The Kraft Heinz Company has announced plans to separate into two independent, publicly traded businesses in a tax-free spin-off, a move aimed at accelerating growth, sharpening strategic focus, and unlocking long-term shareholder value.
The transaction, approved unanimously by the board, is expected to close in the second half of 2026. Both new entities will target investment-grade capital structures and, in aggregate, are expected to maintain Kraft Heinz’s current dividend level.
The separation will create:
- Global Taste Elevation Co. – a global leader in sauces, spreads, seasonings and shelf-stable meals, with EUR14.3bn in 2024 net sales and EUR3.7bn in adjusted EBITDA. Anchored by Heinz, Philadelphia, and Kraft Mac & Cheese, this company will derive about 75% of sales from taste elevation categories, with significant exposure to emerging markets and foodservice.
- North American Grocery Co. – a portfolio of core staples generating EUR9.6bn in 2024 net sales and EUR2.1bn in adjusted EBITDA. Led by Oscar Mayer, Kraft Singles and Lunchables, around three-quarters of its sales come from category leaders. This company will focus on operational efficiency and reliable cash generation, while pursuing growth in adjacencies and Away From Home.

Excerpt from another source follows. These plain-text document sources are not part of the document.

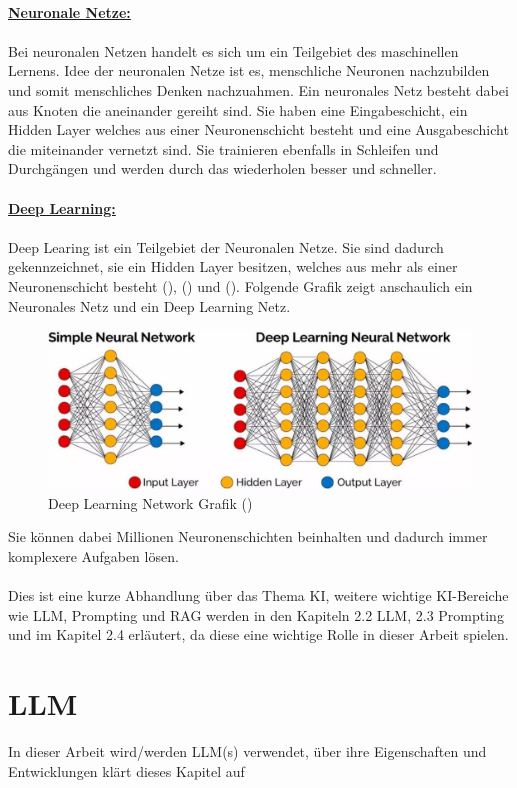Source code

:\documentclass[12pt,toc=bib,toc=listof]{scrreprt}
\begin{document}
\\
\textbf{\underline{Neuronale Netze:}}\\
\\
Bei neuronalen Netzen handelt es sich um ein Teilgebiet des maschinellen Lernens. Idee der neuronalen Netze ist es, menschliche Neuronen nachzubilden und somit menschliches Denken nachzuahmen. Ein neuronales Netz besteht dabei aus Knoten die aneinander gereiht sind. Sie haben eine Eingabeschicht, ein Hidden Layer welches aus einer Neuronenschicht besteht und eine Ausgabeschicht die miteinander vernetzt sind. Sie trainieren ebenfalls in Schleifen und Durchgängen und werden durch das wiederholen besser und schneller.\\
\\
\textbf{\underline{Deep Learning:}}\\
\\
Deep Learing ist ein Teilgebiet der Neuronalen Netze. Sie sind dadurch gekennzeichnet, sie ein Hidden Layer besitzen, welches aus mehr als einer Neuronenschicht besteht (\cite{Bhatt2021}), (\cite{Dymatrix2018}) und (\cite{Zhu2021}). Folgende Grafik zeigt anschaulich ein Neuronales Netz und ein Deep Learning Netz.
\begin{figure} [H]
    \centering
    \includegraphics[width=0.75\linewidth]{./Bilder/Dymatrix_Deep_Learning_Networks.jpg}
    \caption{Deep Learning Network Grafik (\cite{Dymatrix2018})}
    \label{fig:enter-label}
\end{figure}
\noindent Sie können dabei Millionen Neuronenschichten beinhalten und dadurch immer komplexere Aufgaben lösen.\\
\\
Dies ist eine kurze Abhandlung über das Thema KI, weitere wichtige KI-Bereiche wie LLM, Prompting und RAG werden in den Kapiteln 2.2 LLM, 2.3 Prompting und im Kapitel 2.4 erläutert, da diese eine wichtige Rolle in dieser Arbeit spielen.
\newpage

\noindent\section{LLM} %
\label{sec:llm}
In dieser Arbeit wird/werden LLM(s) verwendet, über ihre Eigenschaften und Entwicklungen klärt dieses Kapitel auf
\end{document}
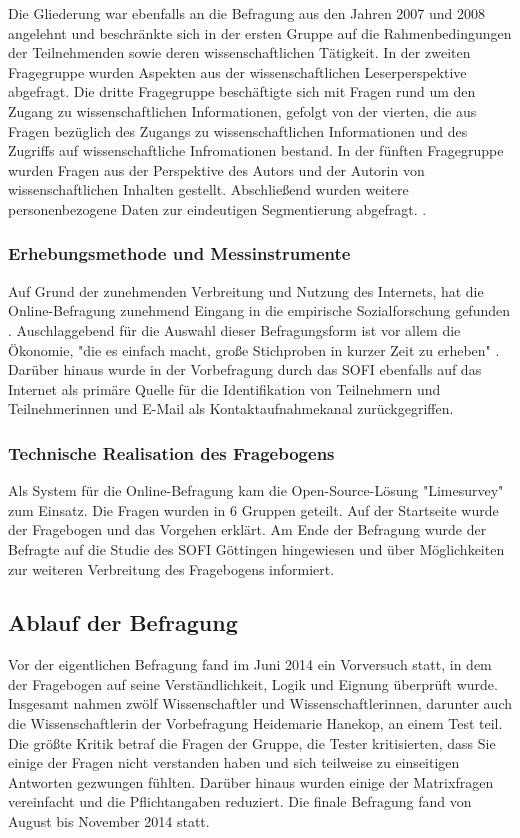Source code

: Die Gliederung war ebenfalls an die Befragung aus den Jahren 2007 und 2008 angelehnt und beschränkte sich in der ersten Gruppe auf die Rahmenbedingungen der Teilnehmenden sowie deren wissenschaftlichen Tätigkeit. In der zweiten Fragegruppe wurden Aspekten aus der wissenschaftlichen Leserperspektive abgefragt. Die dritte Fragegruppe beschäftigte sich mit Fragen rund um den Zugang zu wissenschaftlichen Informationen, gefolgt von der vierten, die aus Fragen bezüglich des Zugangs zu wissenschaftlichen Informationen und des Zugriffs auf wissenschaftliche Infromationen bestand. In der fünften Fragegruppe wurden Fragen aus der Perspektive des Autors und der Autorin von wissenschaftlichen Inhalten gestellt. Abschließend wurden weitere personenbezogene Daten zur eindeutigen Segmentierung abgefragt. .

\subsubsection{Erhebungsmethode und Messinstrumente}

Auf Grund der zunehmenden Verbreitung und Nutzung des Internets, hat die Online-Befragung zunehmend Eingang in die empirische Sozialforschung gefunden \cite{Pannewitz_2002}. Auschlaggebend für die Auswahl dieser Befragungsform ist vor allem die Ökonomie, "die es einfach macht, große Stichproben in kurzer Zeit zu erheben" \cite{eichhorn_2004_online}. Darüber hinaus wurde in der Vorbefragung durch das SOFI ebenfalls auf das Internet als primäre Quelle für die Identifikation von Teilnehmern und Teilnehmerinnen und E-Mail als Kontaktaufnahmekanal zurückgegriffen.

\subsubsection{Technische Realisation des Fragebogens}

Als System für die Online-Befragung kam die Open-Source-Lösung "Limesurvey" zum Einsatz. Die Fragen wurden in 6 Gruppen geteilt. Auf der Startseite wurde der Fragebogen und das Vorgehen erklärt. Am Ende der Befragung wurde der Befragte auf die Studie des SOFI Göttingen hingewiesen und über Möglichkeiten zur weiteren Verbreitung des Fragebogens informiert.

\subsection{Ablauf der Befragung}
Vor der eigentlichen Befragung fand im Juni 2014 ein Vorversuch statt, in dem der Fragebogen auf seine Verständlichkeit, Logik und Eignung überprüft wurde. Insgesamt nahmen zwölf Wissenschaftler und Wissenschaftlerinnen, darunter auch die Wissenschaftlerin der Vorbefragung Heidemarie Hanekop, an einem Test teil. Die größte Kritik betraf die Fragen der Gruppe, die Tester kritisierten, dass Sie einige der Fragen nicht verstanden haben und sich teilweise zu einseitigen Antworten gezwungen fühlten. Darüber hinaus wurden einige der Matrixfragen vereinfacht und die Pflichtangaben reduziert. Die finale Befragung fand von August bis November 2014 statt.

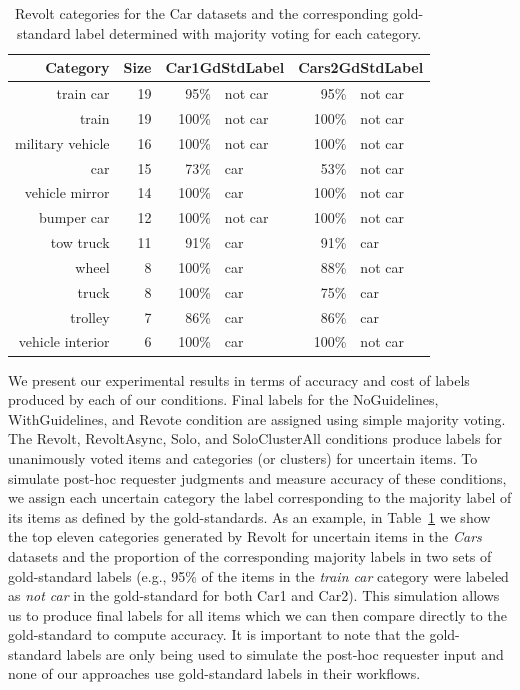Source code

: \begin{table}[ht]
\footnotesize
\centering
\begin{tabular}{r r r l r l}
\hline
Category & Size & \multicolumn{2}{c}{Car1GdStdLabel} &\multicolumn{2}{c}{Cars2GdStdLabel} \\ 
\hline
train car           & 19    & 95\% & not car   & 95\% & not car \\
train               & 19    & 100\% & not car  & 100\% & not car \\ 
military vehicle    & 16    & 100\% & not car  & 100\% & not car \\ 
car                 & 15    & 73\% & car       & 53\% & not car \\         
vehicle mirror      & 14    & 100\% & car      & 100\% & not car \\         
bumper car          & 12    & 100\% & not car  & 100\% & not car \\ 
tow truck           & 11    & 91\% & car       & 91\% & car \\         
wheel               & 8     & 100\% & car      & 88\% & not car \\         
truck               & 8     & 100\% & car      & 75\% & car \\         
trolley             & 7     & 86\% & car       & 86\% & car \\         
vehicle interior    & 6     & 100\% & car      & 100\% & not car \\         
\hline                                    
\end{tabular}

\caption[Revolt categories for the Car datasets.]{Revolt categories for the Car datasets and the corresponding gold-standard label determined with majority voting for each category.} 
\label{tab:categories}
\end{table}





We present our experimental results in terms of accuracy and cost of labels produced by each of our conditions. Final labels for the NoGuidelines, WithGuidelines, and Revote condition are assigned using simple majority voting. The Revolt, RevoltAsync, Solo, and SoloClusterAll conditions produce labels for unanimously voted items and categories (or clusters) for uncertain items. 
To simulate post-hoc requester judgments and measure accuracy of these conditions, we assign each uncertain category the label corresponding to the majority label of its items as defined by the gold-standards.
As an example, in Table~\ref{tab:categories} we show the top eleven categories generated by Revolt for uncertain items in the \emph{Cars} datasets and the proportion of the corresponding majority labels in two sets of gold-standard labels (e.g., 95\% of the items in the \emph{train car} category were labeled as \emph{not car} in the gold-standard for both Car1 and Car2).  This simulation allows us to produce final labels for all items which we can then compare directly to the gold-standard to compute accuracy. It is important to note that the gold-standard labels are only being used to simulate the post-hoc requester input and none of our approaches use gold-standard labels in their workflows. 


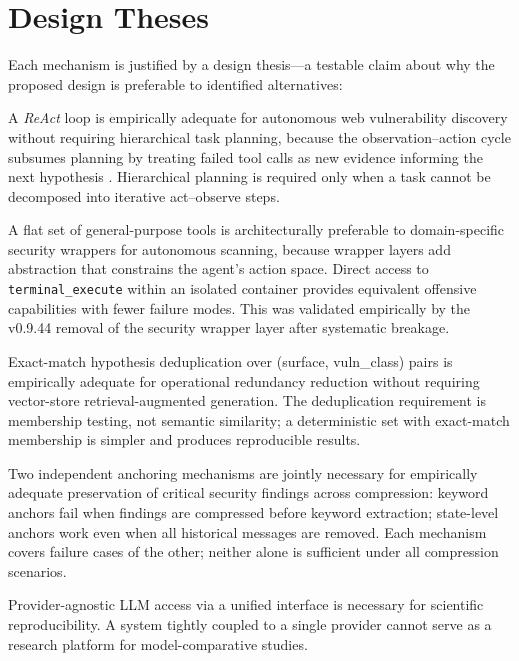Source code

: \documentclass[12pt, a4paper, oneside, openany]{book}
\newcommand{\tool}[1]{\texttt{#1}}
\begin{document}
\section{Design Theses}
\label{sec:theses}

Each mechanism is justified by a design thesis---a testable claim about
why the proposed design is preferable to identified alternatives:

\begin{description}[leftmargin=1.5em, font=\bfseries]
  \item[T-1 --- ReAct Loop Adequacy:]
    A \textit{ReAct} loop is empirically adequate for autonomous web
    vulnerability discovery without requiring hierarchical task planning,
    because the observation--action cycle subsumes planning by treating
    failed tool calls as new evidence informing the next hypothesis
    \citep{yao2023react}.  Hierarchical planning is required only when
    a task cannot be decomposed into iterative act--observe steps.

  \item[T-2 --- Flat Toolset:]
    A flat set of general-purpose tools is architecturally preferable
    to domain-specific security wrappers for autonomous scanning,
    because wrapper layers add abstraction that constrains the agent's
    action space.  Direct access to \tool{terminal\_execute} within an
    isolated container provides equivalent offensive capabilities with
    fewer failure modes.  This was validated empirically by the v0.9.44
    removal of the security wrapper layer after systematic breakage.

  \item[T-3 --- Exact-Match Deduplication:]
    Exact-match hypothesis deduplication over (surface, vuln\_class)
    pairs is empirically adequate for operational redundancy reduction
    without requiring vector-store retrieval-augmented generation.
    The deduplication requirement is membership testing, not semantic
    similarity; a deterministic set with exact-match membership is
    simpler and produces reproducible results.

  \item[T-4 --- Dual Anchoring:]
    Two independent anchoring mechanisms are jointly necessary for
    empirically adequate preservation of critical security findings
    across compression: keyword anchors fail when findings are
    compressed before keyword extraction; state-level anchors work
    even when all historical messages are removed.  Each mechanism
    covers failure cases of the other; neither alone is
    sufficient under all compression scenarios.

  \item[T-5 --- Provider Abstraction:]
    Provider-agnostic LLM access via a unified interface
    \citep{litellm2023} is necessary for scientific reproducibility.
    A system tightly coupled to a single provider cannot serve as a
    research platform for model-comparative studies.
\end{description}
\end{document}
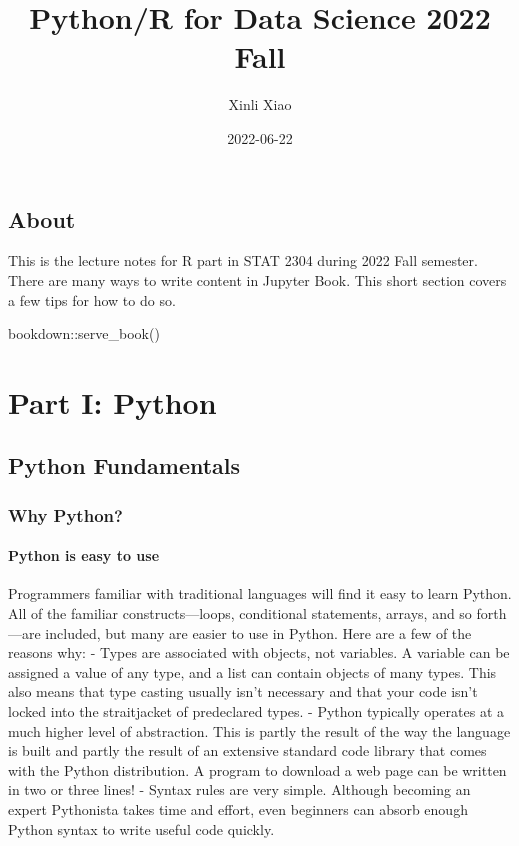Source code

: \documentclass[
]{book}
\title{Python/R for Data Science 2022 Fall}
\author{Xinli Xiao}
\date{2022-06-22}
\newenvironment{Shaded}{\begin{snugshade}}{\end{snugshade}}
\newcommand{\FunctionTok}[1]{\textcolor[rgb]{0.00,0.00,0.00}{#1}}
\newcommand{\NormalTok}[1]{#1}
\newcommand{\SpecialCharTok}[1]{\textcolor[rgb]{0.00,0.00,0.00}{#1}}
\begin{document}
\maketitle

{
\setcounter{tocdepth}{1}
\tableofcontents
}
\hypertarget{about}{%
\chapter{About}\label{about}}

This is the lecture notes for R part in STAT 2304 during 2022 Fall semester.
There are many ways to write content in Jupyter Book. This short section
covers a few tips for how to do so.

\begin{Shaded}
\begin{Highlighting}[]
\NormalTok{bookdown}\SpecialCharTok{::}\FunctionTok{serve\_book}\NormalTok{()}
\end{Highlighting}
\end{Shaded}

\hypertarget{part-part-i-python}{%
\part*{Part I: Python}\label{part-part-i-python}}

\hypertarget{python-fundamentals}{%
\chapter{Python Fundamentals}\label{python-fundamentals}}

\hypertarget{why-python}{%
\section{Why Python?}\label{why-python}}

\hypertarget{python-is-easy-to-use}{%
\subsection{Python is easy to use}\label{python-is-easy-to-use}}

Programmers familiar with traditional languages will find it easy to learn Python. All of the familiar constructs---loops, conditional statements, arrays, and so forth---are included, but many are easier to use in Python. Here are a few of the reasons why:
- Types are associated with objects, not variables. A variable can be assigned a value of any type, and a list can contain objects of many types. This also means that type casting usually isn't necessary and that your code isn't locked into the straitjacket of predeclared types.
- Python typically operates at a much higher level of abstraction. This is partly the result of the way the language is built and partly the result of an extensive standard code library that comes with the Python distribution. A program to download a web page can be written in two or three lines!
- Syntax rules are very simple. Although becoming an expert Pythonista takes time
and effort, even beginners can absorb enough Python syntax to write useful
code quickly.
\end{document}
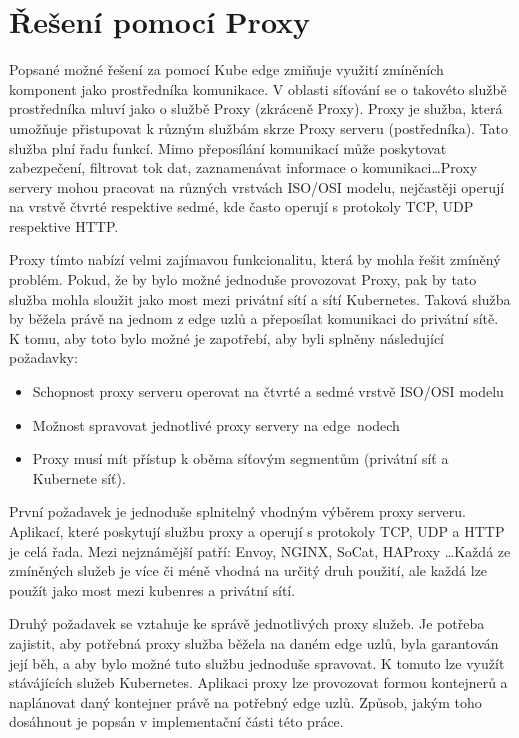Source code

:\section{Řešení pomocí Proxy}\label{sec:req}
Popsané možné řešení za pomocí Kube edge zmiňuje využití zmíněních komponent jako prostředníka komunikace. V oblasti síťování se o takovéto službě prostředníka mluví jako o službě Proxy (zkráceně Proxy). Proxy je služba, která umožňuje přistupovat k různým službám skrze Proxy serveru (postředníka). Tato služba plní řadu funkcí. Mimo přeposílání komunikací může poskytovat zabezpečení, filtrovat tok dat, zaznamenávat informace o komunikaci\ldots Proxy servery mohou pracovat na různých vrstvách ISO/OSI modelu, nejčastěji operují na vrstvě čtvrté respektive sedmé, kde často operují s protokoly TCP, UDP respektive HTTP.

Proxy tímto nabízí velmi zajímavou funkcionalitu, která by mohla řešit zmíněný problém. Pokud, že by bylo možné jednoduše provozovat Proxy, pak by tato služba mohla sloužit jako most mezi privátní sítí a sítí Kubernetes. Taková služba by běžela právě na jednom z edge uzlů a přeposílat komunikaci do privátní sítě. K tomu, aby toto bylo možné je zapotřebí, aby byli splněny následující požadavky:

\begin{itemize}
    \item Schopnost proxy serveru operovat na čtvrté a sedmé vrstvě ISO/OSI modelu
    \item Možnost spravovat jednotlivé proxy servery na edge~nodech
    \item Proxy musí mít přístup k oběma síťovým segmentům (privátní síť a Kubernete síť).
\end{itemize}

První požadavek je jednoduše splnitelný vhodným výběrem proxy serveru. Aplikací, které poskytují službu proxy a operují s protokoly TCP, UDP a HTTP je celá řada. Mezi nejznámější patří: Envoy, NGINX, SoCat, HAProxy \ldots Každá ze zmíněných služeb je více či méně vhodná na určitý druh použití, ale každá lze použít jako most mezi kubenres a privátní sítí.

Druhý požadavek se vztahuje ke správě jednotlivých proxy služeb. Je potřeba zajistit, aby potřebná proxy služba běžela na daném edge uzlů, byla garantován její běh, a aby bylo možné tuto službu jednoduše spravovat. K tomuto lze využít stávájících služeb Kubernetes. Aplikaci proxy lze provozovat formou kontejnerů a naplánovat daný kontejner právě na potřebný edge uzlů. Způsob, jakým toho dosáhnout je popsán v implementační části této práce.  

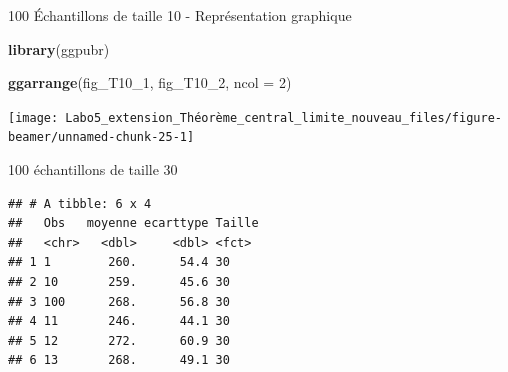 \documentclass[ignorenonframetext,]{beamer}
\newenvironment{Shaded}{\begin{snugshade}}{\end{snugshade}}
\newcommand{\KeywordTok}[1]{\textcolor[rgb]{0.13,0.29,0.53}{\textbf{#1}}}
\newcommand{\DataTypeTok}[1]{\textcolor[rgb]{0.13,0.29,0.53}{#1}}
\newcommand{\DecValTok}[1]{\textcolor[rgb]{0.00,0.00,0.81}{#1}}
\newcommand{\StringTok}[1]{\textcolor[rgb]{0.31,0.60,0.02}{#1}}
\newcommand{\OtherTok}[1]{\textcolor[rgb]{0.56,0.35,0.01}{#1}}
\newcommand{\OperatorTok}[1]{\textcolor[rgb]{0.81,0.36,0.00}{\textbf{#1}}}
\newcommand{\NormalTok}[1]{#1}
\begin{document}
\begin{frame}[fragile]{100 Échantillons de taille 10 - Représentation
graphique}

\begin{Shaded}
\begin{Highlighting}[]
\KeywordTok{library}\NormalTok{(ggpubr)}

\KeywordTok{ggarrange}\NormalTok{(fig_T10_}\DecValTok{1}\NormalTok{, fig_T10_}\DecValTok{2}\NormalTok{, }\DataTypeTok{ncol =} \DecValTok{2}\NormalTok{)}
\end{Highlighting}
\end{Shaded}

\texttt{[image: Labo5\_extension\_Théorème\_central\_limite\_nouveau\_files/figure-beamer/unnamed-chunk-25-1]}

\end{frame}

\begin{frame}[fragile]{100 échantillons de taille 30}

\begin{Shaded}
\end{Shaded}

\begin{verbatim}
## # A tibble: 6 x 4
##   Obs   moyenne ecarttype Taille
##   <chr>   <dbl>     <dbl> <fct> 
## 1 1        260.      54.4 30    
## 2 10       259.      45.6 30    
## 3 100      268.      56.8 30    
## 4 11       246.      44.1 30    
## 5 12       272.      60.9 30    
## 6 13       268.      49.1 30
\end{verbatim}

\end{frame}
\end{document}
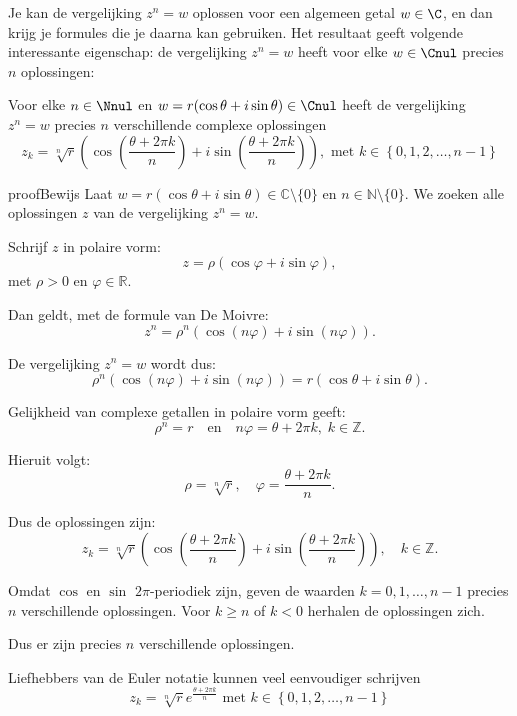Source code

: \documentclass{ximera}
\begin{document}
Je kan de vergelijking $z^n=w$ oplossen voor een algemeen getal $w\in\C$, en dan krijg je formules die je daarna kan gebruiken. 
Het resultaat geeft volgende interessante eigenschap: de vergelijking $z^n=w$ heeft voor elke $w\in\Cnul$ precies $n$ oplossingen:

\begin{proposition}
    Voor elke $n\in\Nnul$ en $w=r(\cos\theta+i\sin\theta) \in\Cnul$ heeft de vergelijking $z^n = w$ precies $n$ verschillende complexe oplossingen
    $$
    z_k = \sqrt[n]{r}\left( \cos\left( \frac{\theta + 2\pi k}{n}\right) + i\sin\left( \frac{\theta + 2\pi k}{n}\right) \right), \text{ met } k\in\left\{0,1,2,\ldots,n-1\right\}
    $$
\end{proposition}

\begin{expandable}{proof}{Bewijs}
Laat $w = r(\cos\theta + i\sin\theta) \in \mathbb{C}\setminus\{0\}$ en $n \in \mathbb{N}\setminus\{0\}$.
We zoeken alle oplossingen $z$ van de vergelijking $z^n = w$.

Schrijf $z$ in polaire vorm:
$$
z = \rho(\cos\varphi + i\sin\varphi),
$$
met $\rho > 0$ en $\varphi \in \mathbb{R}$.

Dan geldt, met de formule van De Moivre:
$$
z^n = \rho^n \left( \cos(n\varphi) + i\sin(n\varphi) \right).
$$

De vergelijking $z^n = w$ wordt dus:
$$
\rho^n \left( \cos(n\varphi) + i\sin(n\varphi) \right)
= r(\cos\theta + i\sin\theta).
$$

Gelijkheid van complexe getallen in polaire vorm geeft:
$$
\rho^n = r \quad \text{en} \quad n\varphi = \theta + 2\pi k,\; k \in \mathbb{Z}.
$$

Hieruit volgt:
$$
\rho = \sqrt[n]{r}, \quad \varphi = \frac{\theta + 2\pi k}{n}.
$$

Dus de oplossingen zijn:
$$
z_k = \sqrt[n]{r}\left( \cos\left( \frac{\theta + 2\pi k}{n}\right) + i\sin\left( \frac{\theta + 2\pi k}{n}\right) \right), \quad k \in \mathbb{Z}.
$$

Omdat $\cos$ en $\sin$ $2\pi$-periodiek zijn, geven de waarden $k = 0,1,\ldots,n-1$ precies $n$ verschillende oplossingen. Voor $k \ge n$ of $k < 0$ herhalen de oplossingen zich.

Dus er zijn precies $n$ verschillende oplossingen.

\end{expandable}

Liefhebbers van de Euler notatie kunnen veel eenvoudiger schrijven
$$
    z_k = \sqrt[n]{r} e^\frac{\theta + 2\pi k}{n} \text{ met } k\in\left\{0,1,2,\ldots,n-1\right\}
$$
\end{document}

Carlos Abrams-Rivera, current CEO of Kraft Heinz, will lead North American Grocery Co. The board has begun a search for a chief executive for Global Taste Elevation Co. Miguel Patricio, current chair, will serve as executive chair of the overall board during the transition.
A separation committee, chaired by vice chair John Cahill, has been formed to oversee execution. The company expects up to EUR280m in dis-synergies but plans to mitigate a large portion of these. Headquarters will remain unchanged.
Kraft Heinz said the restructuring will simplify operations, enable more effective capital allocation, and provide both companies with the agility to compete in their respective markets.